Work instruction:
Reproduce the listing below without any change.

'''

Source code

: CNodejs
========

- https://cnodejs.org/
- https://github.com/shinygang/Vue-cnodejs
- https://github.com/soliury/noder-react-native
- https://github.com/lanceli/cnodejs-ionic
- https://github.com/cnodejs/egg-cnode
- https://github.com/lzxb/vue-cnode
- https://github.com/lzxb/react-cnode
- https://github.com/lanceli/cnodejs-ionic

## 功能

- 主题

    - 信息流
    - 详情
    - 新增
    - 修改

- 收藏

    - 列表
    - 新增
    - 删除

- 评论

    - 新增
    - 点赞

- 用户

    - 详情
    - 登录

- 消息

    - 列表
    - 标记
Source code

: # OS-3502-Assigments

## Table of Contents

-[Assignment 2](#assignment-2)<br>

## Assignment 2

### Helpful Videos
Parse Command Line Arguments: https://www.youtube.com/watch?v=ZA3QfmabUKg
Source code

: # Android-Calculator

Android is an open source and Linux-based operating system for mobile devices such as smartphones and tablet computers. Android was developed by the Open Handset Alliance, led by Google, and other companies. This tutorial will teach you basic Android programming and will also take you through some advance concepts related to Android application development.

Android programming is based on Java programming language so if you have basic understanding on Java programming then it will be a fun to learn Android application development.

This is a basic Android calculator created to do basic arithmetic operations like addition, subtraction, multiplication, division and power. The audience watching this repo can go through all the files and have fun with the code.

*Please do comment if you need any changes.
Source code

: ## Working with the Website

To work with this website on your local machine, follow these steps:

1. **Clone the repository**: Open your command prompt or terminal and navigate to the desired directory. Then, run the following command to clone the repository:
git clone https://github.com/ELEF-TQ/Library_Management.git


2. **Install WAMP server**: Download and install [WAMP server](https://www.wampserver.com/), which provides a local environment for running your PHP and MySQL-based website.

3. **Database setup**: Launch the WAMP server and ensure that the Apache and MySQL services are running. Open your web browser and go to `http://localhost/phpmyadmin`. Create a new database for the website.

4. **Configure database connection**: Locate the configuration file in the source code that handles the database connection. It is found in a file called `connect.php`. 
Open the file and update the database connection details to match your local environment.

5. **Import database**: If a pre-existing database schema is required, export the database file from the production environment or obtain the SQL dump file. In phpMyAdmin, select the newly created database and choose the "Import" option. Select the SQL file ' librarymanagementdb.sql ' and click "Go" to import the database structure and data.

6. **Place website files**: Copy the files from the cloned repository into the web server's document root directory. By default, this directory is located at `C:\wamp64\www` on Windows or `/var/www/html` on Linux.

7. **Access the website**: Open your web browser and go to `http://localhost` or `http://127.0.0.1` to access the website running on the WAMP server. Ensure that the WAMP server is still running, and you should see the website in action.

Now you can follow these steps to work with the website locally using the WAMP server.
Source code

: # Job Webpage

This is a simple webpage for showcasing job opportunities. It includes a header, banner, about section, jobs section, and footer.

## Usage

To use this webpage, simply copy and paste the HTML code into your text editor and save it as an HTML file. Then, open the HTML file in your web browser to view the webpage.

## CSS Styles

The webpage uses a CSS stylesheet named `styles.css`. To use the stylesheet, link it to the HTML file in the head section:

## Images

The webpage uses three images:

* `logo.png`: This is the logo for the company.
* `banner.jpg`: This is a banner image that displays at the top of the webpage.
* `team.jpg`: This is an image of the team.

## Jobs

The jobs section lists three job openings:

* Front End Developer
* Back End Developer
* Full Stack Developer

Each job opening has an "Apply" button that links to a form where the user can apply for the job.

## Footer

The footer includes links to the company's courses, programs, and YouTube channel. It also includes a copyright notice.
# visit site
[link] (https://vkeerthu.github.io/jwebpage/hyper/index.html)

'''

Solved problem:
Source code

: CNodejs
========

- https://cnodejs.org/
- https://github.com/shinygang/Vue-cnodejs
- https://github.com/soliury/noder-react-native
- https://github.com/lanceli/cnodejs-ionic
- https://github.com/cnodejs/egg-cnode
- https://github.com/lzxb/vue-cnode
- https://github.com/lzxb/react-cnode
- https://github.com/lanceli/cnodejs-ionic

## 功能

- 主题

    - 信息流
    - 详情
    - 新增
    - 修改

- 收藏

    - 列表
    - 新增
    - 删除

- 评论

    - 新增
    - 点赞

- 用户

    - 详情
    - 登录

- 消息

    - 列表
    - 标记
Source code

: # OS-3502-Assigments

## Table of Contents

-[Assignment 2](#assignment-2)<br>

## Assignment 2

### Helpful Videos
Parse Command Line Arguments: https://www.youtube.com/watch?v=ZA3QfmabUKg
Source code

: # Android-Calculator

Android is an open source and Linux-based operating system for mobile devices such as smartphones and tablet computers. Android was developed by the Open Handset Alliance, led by Google, and other companies. This tutorial will teach you basic Android programming and will also take you through some advance concepts related to Android application development.

Android programming is based on Java programming language so if you have basic understanding on Java programming then it will be a fun to learn Android application development.

This is a basic Android calculator created to do basic arithmetic operations like addition, subtraction, multiplication, division and power. The audience watching this repo can go through all the files and have fun with the code.

*Please do comment if you need any changes.
Source code

: ## Working with the Website

To work with this website on your local machine, follow these steps:

1. **Clone the repository**: Open your command prompt or terminal and navigate to the desired directory. Then, run the following command to clone the repository:
git clone https://github.com/ELEF-TQ/Library_Management.git


2. **Install WAMP server**: Download and install [WAMP server](https://www.wampserver.com/), which provides a local environment for running your PHP and MySQL-based website.

3. **Database setup**: Launch the WAMP server and ensure that the Apache and MySQL services are running. Open your web browser and go to `http://localhost/phpmyadmin`. Create a new database for the website.

4. **Configure database connection**: Locate the configuration file in the source code that handles the database connection. It is found in a file called `connect.php`. 
Open the file and update the database connection details to match your local environment.

5. **Import database**: If a pre-existing database schema is required, export the database file from the production environment or obtain the SQL dump file. In phpMyAdmin, select the newly created database and choose the "Import" option. Select the SQL file ' librarymanagementdb.sql ' and click "Go" to import the database structure and data.

6. **Place website files**: Copy the files from the cloned repository into the web server's document root directory. By default, this directory is located at `C:\wamp64\www` on Windows or `/var/www/html` on Linux.

7. **Access the website**: Open your web browser and go to `http://localhost` or `http://127.0.0.1` to access the website running on the WAMP server. Ensure that the WAMP server is still running, and you should see the website in action.

Now you can follow these steps to work with the website locally using the WAMP server.
Source code

: # Job Webpage

This is a simple webpage for showcasing job opportunities. It includes a header, banner, about section, jobs section, and footer.

## Usage

To use this webpage, simply copy and paste the HTML code into your text editor and save it as an HTML file. Then, open the HTML file in your web browser to view the webpage.

## CSS Styles

The webpage uses a CSS stylesheet named `styles.css`. To use the stylesheet, link it to the HTML file in the head section:

## Images

The webpage uses three images:

* `logo.png`: This is the logo for the company.
* `banner.jpg`: This is a banner image that displays at the top of the webpage.
* `team.jpg`: This is an image of the team.

## Jobs

The jobs section lists three job openings:

* Front End Developer
* Back End Developer
* Full Stack Developer

Each job opening has an "Apply" button that links to a form where the user can apply for the job.

## Footer

The footer includes links to the company's courses, programs, and YouTube channel. It also includes a copyright notice.
# visit site
[link] (https://vkeerthu.github.io/jwebpage/hyper/index.html)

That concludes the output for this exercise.